** Problem description **
Look through the material below and return every line that contains "mockProps".

------

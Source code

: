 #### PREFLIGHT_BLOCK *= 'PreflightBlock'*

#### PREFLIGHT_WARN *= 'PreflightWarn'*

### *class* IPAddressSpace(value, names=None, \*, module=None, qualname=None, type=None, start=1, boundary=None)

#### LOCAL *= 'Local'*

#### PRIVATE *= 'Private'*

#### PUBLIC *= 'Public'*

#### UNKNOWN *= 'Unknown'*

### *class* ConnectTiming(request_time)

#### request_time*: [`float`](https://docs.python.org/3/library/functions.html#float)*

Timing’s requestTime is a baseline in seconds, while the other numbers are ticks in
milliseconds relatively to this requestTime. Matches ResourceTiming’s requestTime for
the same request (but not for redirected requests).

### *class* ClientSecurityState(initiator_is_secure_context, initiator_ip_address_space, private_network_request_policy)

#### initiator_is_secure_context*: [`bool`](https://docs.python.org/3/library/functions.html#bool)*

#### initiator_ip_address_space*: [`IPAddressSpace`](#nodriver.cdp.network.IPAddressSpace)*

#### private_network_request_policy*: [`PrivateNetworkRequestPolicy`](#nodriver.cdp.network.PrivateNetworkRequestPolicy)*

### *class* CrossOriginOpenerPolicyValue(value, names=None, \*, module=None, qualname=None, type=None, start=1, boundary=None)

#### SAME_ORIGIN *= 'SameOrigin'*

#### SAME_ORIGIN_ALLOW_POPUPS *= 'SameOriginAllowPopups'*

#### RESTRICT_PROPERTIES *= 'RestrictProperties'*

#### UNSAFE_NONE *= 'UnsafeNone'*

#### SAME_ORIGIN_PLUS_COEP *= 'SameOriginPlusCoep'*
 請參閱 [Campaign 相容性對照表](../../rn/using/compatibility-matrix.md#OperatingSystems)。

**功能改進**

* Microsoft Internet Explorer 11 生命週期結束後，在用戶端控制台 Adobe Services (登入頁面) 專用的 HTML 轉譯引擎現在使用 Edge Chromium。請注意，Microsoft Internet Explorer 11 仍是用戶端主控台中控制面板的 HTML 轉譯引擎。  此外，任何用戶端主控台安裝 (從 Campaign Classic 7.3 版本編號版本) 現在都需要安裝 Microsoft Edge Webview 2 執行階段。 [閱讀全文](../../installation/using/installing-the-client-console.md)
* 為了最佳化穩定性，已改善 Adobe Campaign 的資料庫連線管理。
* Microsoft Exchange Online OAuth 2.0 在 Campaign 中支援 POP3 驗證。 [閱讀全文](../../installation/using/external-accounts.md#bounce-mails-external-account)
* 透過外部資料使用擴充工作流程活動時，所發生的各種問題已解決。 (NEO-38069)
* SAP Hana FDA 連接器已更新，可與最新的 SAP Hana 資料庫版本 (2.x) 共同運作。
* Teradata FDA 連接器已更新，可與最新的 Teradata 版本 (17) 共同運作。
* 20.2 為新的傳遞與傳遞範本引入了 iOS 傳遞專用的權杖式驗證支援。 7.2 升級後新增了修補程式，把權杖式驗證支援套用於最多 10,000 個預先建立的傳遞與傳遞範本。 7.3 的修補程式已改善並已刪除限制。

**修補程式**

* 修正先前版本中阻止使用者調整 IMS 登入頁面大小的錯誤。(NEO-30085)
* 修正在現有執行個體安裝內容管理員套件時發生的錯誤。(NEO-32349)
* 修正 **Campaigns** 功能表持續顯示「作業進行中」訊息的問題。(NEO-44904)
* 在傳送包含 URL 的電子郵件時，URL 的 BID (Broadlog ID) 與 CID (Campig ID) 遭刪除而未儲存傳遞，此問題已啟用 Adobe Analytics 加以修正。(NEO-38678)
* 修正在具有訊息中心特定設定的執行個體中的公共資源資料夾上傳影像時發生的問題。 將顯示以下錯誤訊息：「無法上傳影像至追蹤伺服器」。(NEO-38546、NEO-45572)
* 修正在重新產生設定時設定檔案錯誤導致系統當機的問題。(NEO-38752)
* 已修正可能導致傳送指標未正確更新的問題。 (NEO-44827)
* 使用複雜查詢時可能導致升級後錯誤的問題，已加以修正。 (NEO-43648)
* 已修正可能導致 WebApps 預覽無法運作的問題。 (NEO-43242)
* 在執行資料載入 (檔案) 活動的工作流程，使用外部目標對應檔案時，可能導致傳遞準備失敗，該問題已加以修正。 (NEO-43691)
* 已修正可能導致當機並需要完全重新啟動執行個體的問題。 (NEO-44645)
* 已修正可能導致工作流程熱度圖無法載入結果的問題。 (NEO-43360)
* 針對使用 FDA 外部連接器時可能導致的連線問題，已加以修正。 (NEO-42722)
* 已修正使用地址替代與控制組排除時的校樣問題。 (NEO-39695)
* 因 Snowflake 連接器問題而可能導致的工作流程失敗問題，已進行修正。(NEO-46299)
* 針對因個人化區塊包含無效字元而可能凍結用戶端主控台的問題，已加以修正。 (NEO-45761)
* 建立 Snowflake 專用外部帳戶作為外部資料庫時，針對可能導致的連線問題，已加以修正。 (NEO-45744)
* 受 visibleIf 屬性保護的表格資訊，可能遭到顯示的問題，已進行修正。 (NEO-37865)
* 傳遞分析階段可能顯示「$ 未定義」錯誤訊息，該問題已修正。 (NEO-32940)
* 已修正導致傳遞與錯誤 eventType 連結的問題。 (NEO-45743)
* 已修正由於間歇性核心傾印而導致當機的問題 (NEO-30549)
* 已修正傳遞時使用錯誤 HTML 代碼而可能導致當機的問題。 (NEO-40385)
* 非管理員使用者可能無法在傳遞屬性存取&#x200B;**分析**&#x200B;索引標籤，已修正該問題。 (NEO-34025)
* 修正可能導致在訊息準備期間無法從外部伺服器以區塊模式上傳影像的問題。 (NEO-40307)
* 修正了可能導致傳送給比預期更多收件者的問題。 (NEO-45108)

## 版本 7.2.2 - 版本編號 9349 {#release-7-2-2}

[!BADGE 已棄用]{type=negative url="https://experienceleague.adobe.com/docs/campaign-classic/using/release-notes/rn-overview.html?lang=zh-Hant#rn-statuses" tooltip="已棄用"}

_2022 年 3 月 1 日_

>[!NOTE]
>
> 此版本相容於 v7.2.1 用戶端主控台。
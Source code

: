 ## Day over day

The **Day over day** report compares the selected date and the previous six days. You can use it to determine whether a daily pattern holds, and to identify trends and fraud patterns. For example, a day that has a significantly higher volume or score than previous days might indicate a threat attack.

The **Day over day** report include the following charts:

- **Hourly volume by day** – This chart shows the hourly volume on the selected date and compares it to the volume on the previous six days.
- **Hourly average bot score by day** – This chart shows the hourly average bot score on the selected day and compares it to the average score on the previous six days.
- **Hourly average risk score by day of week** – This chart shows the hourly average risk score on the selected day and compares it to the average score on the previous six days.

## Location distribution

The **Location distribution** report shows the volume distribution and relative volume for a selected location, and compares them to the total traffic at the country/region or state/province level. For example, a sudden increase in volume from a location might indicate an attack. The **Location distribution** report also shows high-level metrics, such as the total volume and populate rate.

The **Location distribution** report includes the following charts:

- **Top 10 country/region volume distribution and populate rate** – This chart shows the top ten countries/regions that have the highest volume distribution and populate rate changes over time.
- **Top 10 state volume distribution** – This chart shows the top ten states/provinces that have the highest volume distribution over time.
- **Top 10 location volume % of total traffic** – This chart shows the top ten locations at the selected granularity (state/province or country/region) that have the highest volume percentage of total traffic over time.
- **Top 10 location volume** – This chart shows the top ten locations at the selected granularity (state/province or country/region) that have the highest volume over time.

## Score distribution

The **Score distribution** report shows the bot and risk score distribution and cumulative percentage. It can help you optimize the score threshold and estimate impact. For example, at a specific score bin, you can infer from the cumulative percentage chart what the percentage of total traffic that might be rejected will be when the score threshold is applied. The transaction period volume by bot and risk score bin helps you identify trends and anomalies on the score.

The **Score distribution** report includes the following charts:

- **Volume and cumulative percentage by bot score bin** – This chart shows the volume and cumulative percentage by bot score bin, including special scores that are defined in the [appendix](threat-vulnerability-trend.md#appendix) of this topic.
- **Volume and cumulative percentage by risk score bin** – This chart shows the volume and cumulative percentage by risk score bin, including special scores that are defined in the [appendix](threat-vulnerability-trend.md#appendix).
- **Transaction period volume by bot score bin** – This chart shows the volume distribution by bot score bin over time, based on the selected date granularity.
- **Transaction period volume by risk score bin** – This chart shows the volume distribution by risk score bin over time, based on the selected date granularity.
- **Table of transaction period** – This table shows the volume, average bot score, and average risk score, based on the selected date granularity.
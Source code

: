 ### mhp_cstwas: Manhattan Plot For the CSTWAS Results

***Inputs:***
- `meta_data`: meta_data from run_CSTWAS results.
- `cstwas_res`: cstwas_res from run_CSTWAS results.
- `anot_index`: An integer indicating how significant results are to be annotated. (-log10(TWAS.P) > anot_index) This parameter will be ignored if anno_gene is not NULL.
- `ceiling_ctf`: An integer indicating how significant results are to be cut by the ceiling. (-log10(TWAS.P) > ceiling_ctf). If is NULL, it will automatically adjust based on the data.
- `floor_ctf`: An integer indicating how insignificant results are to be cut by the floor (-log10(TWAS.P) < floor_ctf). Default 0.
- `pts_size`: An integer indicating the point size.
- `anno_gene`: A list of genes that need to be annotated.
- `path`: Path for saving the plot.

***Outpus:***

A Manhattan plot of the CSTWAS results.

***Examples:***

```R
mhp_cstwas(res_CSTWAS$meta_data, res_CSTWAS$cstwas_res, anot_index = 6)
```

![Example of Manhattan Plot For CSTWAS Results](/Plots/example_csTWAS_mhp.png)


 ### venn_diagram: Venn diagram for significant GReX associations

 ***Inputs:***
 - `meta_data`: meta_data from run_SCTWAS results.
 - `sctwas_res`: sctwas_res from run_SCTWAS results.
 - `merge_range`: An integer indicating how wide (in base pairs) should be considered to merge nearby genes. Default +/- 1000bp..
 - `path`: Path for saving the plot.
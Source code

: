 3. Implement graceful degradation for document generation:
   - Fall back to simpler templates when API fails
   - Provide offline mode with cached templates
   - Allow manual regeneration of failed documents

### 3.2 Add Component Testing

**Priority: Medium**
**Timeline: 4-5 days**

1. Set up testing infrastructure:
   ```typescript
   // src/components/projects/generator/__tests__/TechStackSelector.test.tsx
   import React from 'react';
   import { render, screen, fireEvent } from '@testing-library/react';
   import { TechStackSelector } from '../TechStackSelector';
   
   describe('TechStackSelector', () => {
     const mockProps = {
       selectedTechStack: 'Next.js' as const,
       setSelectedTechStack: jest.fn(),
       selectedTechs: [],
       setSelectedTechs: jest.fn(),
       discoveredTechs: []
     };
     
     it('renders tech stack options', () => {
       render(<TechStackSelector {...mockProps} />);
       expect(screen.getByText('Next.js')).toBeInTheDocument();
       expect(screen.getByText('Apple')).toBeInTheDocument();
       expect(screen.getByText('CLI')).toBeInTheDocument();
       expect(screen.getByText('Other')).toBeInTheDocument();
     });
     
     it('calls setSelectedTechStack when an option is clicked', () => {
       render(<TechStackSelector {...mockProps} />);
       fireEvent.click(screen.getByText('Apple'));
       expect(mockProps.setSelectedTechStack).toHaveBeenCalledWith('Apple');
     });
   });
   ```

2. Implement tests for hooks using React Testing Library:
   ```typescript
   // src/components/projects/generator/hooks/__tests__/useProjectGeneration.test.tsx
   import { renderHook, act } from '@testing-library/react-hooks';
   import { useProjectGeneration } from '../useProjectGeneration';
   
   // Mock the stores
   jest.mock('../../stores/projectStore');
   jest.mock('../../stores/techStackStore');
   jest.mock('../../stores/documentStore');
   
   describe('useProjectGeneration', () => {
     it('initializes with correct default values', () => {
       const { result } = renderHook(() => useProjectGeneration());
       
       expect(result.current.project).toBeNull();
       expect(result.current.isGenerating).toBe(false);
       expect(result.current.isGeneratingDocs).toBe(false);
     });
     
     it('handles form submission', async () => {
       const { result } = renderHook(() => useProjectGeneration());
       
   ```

------

** Solution **
     const mockProps = {
       render(<TechStackSelector {...mockProps} />);
       render(<TechStackSelector {...mockProps} />);
       expect(mockProps.setSelectedTechStack).toHaveBeenCalledWith('Apple');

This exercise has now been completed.